CPS-RE
A tiny regex engine in continuation-passing style 2024-12-15
Project Files • GitHub Repo • cps-re.c
Classic backtracking regex engines walk regular expression strings using the call stack and maintain a separate “backtrack stack” data structure for backtracking. CPS-RE turns this on its head: it walks regular expressions in continuation-passing style, freeing up the call stack to be used as the backtrack stack. See the project’s readme for more on this.
CPS-RE is 200 lines of C99 and its feature set is purposefully small—but not minimal, so as to remain interesting. In addition to the usual greedy quantifiers and alternation, CPS-RE supports lazy and possessive quantifiers as well as regular expression intersection and complementation.
Possessive quantifiers need to break the normal backtrack flow and jump to a sort of “backtrack checkpoint”. With CPS, this means longjmp
ing somewhere up the stack. Managing setjmp
s and longjmp
s across nested possessive quantifiers was getting unwieldy, so I wrote some macros to abstract away the details. Looking back, I think I accidentally implemented exceptions—which checks out, because this matches their semantics.
In CPS, a backtrack operation becomes a simple return
statement. And a backtrace from the found_match
function gives an executive summary of how the regex matched the input. This is neat and all, but there’s a price: match against large enough a haystack and quickly the call stack overflows. Depending on the application, this may be a deal breaker.

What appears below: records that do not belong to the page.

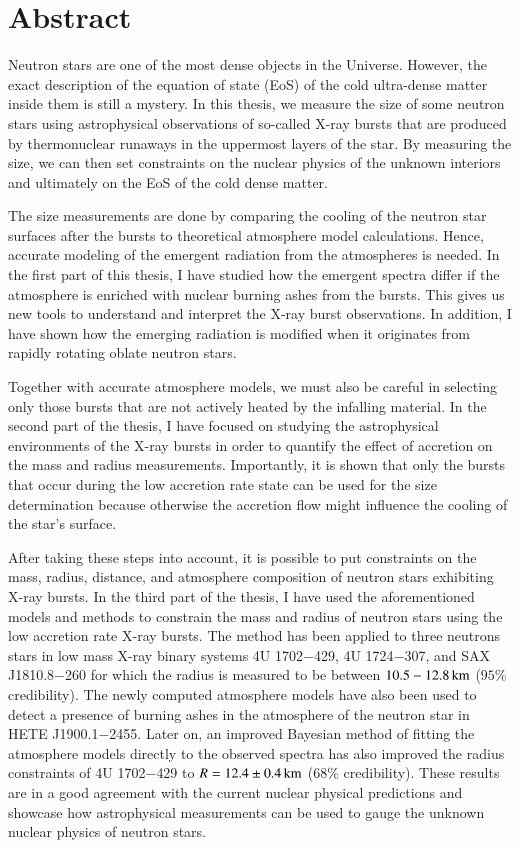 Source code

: \chapter*{Abstract}

Neutron stars are one of the most dense objects in the Universe.
However, the exact description of the equation of state (EoS) of the cold ultra-dense matter inside them is still a mystery.
In this thesis, we measure the size of some neutron stars using astrophysical observations of so-called X-ray bursts that are produced by thermonuclear runaways in the uppermost layers of the star.
By measuring the size, we can then set constraints on the nuclear physics of the unknown interiors and ultimately on the EoS of the cold dense matter.

The size measurements are done by comparing the cooling of the neutron star surfaces after the bursts to theoretical atmosphere model calculations.
Hence, accurate modeling of the emergent radiation from the atmospheres is needed.
In the first part of this thesis, I have studied how the emergent spectra differ if the atmosphere is enriched with nuclear burning ashes from the bursts.
This gives us new tools to understand and interpret the X-ray burst observations.
In addition, I have shown how the emerging radiation is modified when it originates from rapidly rotating oblate neutron stars.

Together with accurate atmosphere models, we must also be careful in selecting only those bursts that are not actively heated by the infalling material.
In the second part of the thesis, I have focused on studying the astrophysical environments of the X-ray bursts in order to quantify the effect of accretion on the mass and radius measurements.
Importantly, it is shown that only the bursts that occur during the low accretion rate state can be used for the size determination because otherwise the accretion flow might influence the cooling of the star's surface.

After taking these steps into account, it is possible to put constraints on the mass, radius, distance, and atmosphere composition of neutron stars exhibiting X-ray bursts.
In the third part of the thesis, I have used the aforementioned models and methods to constrain the mass and radius of neutron stars using the low accretion rate X-ray bursts.
The method has been applied to three neutrons stars in low mass X-ray binary systems 4U 1702$-$429, 4U 1724$-$307, and SAX J1810.8$-$260 for which the radius is measured to be between $10.5 - 12.8\, \mathrm{km}$ ($95$\% credibility).
The newly computed atmosphere models have also been used to detect a presence of burning ashes in the atmosphere of the neutron star in HETE J1900.1$-$2455.
Later on, an improved Bayesian method of fitting the atmosphere models directly to the observed spectra has also improved the radius constraints of 4U 1702$-$429 to $R = 12.4 \pm 0.4\, \mathrm{km}$ ($68\%$ credibility). 
These results are in a good agreement with the current nuclear physical predictions and showcase how astrophysical measurements can be used to gauge the unknown nuclear physics of neutron stars.

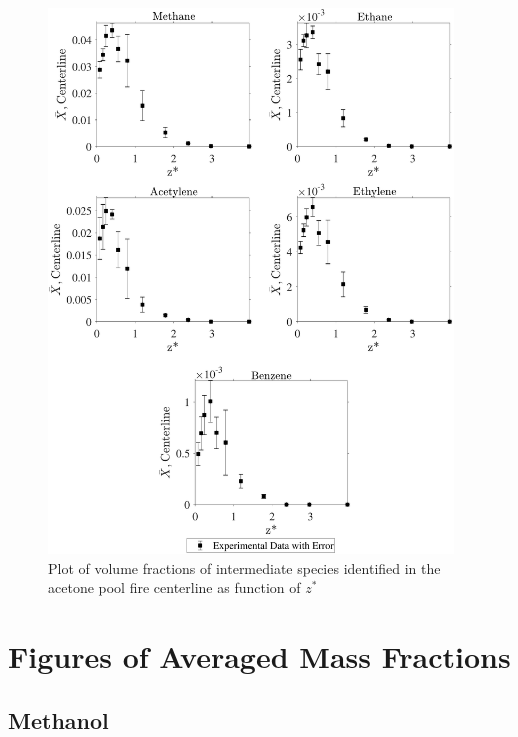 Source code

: \documentclass[12pt]{article}
\begin{document}
\begin{figure}[!h]
	\centering
\includegraphics[width=10.75cm,keepaspectratio]{Acetone_Inter_MOL_FRAC_Plot.pdf}
	\caption[Volume fractions of intermediate species in the acetone plume]{Plot of volume fractions of intermediate species identified in the acetone pool fire centerline as function of $z^{*}$}
	\label{fig:Acetone_VOL_Frac_Inter}
\end{figure}

\clearpage

\section{Figures of Averaged Mass Fractions}\label{sec:Mix_Frac_Figs}

\subsection{Methanol}
\label{ssec:Methanol_ALL_Mix_Frac}
\end{document}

Here’s a mind-bender: represent as a graph the flow of continuations needed for walking some regular expression, making sure to merge nodes that correspond to identical continuations, and the result is an NFA for that regular expression. I think I was assuming that fewer IRs meant simpler code, which is why CPS-RE runs matches straight from the regular expression string. In the end, though, CPS-RE does have an IR; it’s just harder to see because it’s hidden in the continuation flow. The engine would’ve been much simpler without the middleman: scrap continuations and instead generate straightforward NFA bytecode to be sent to the recursive matcher.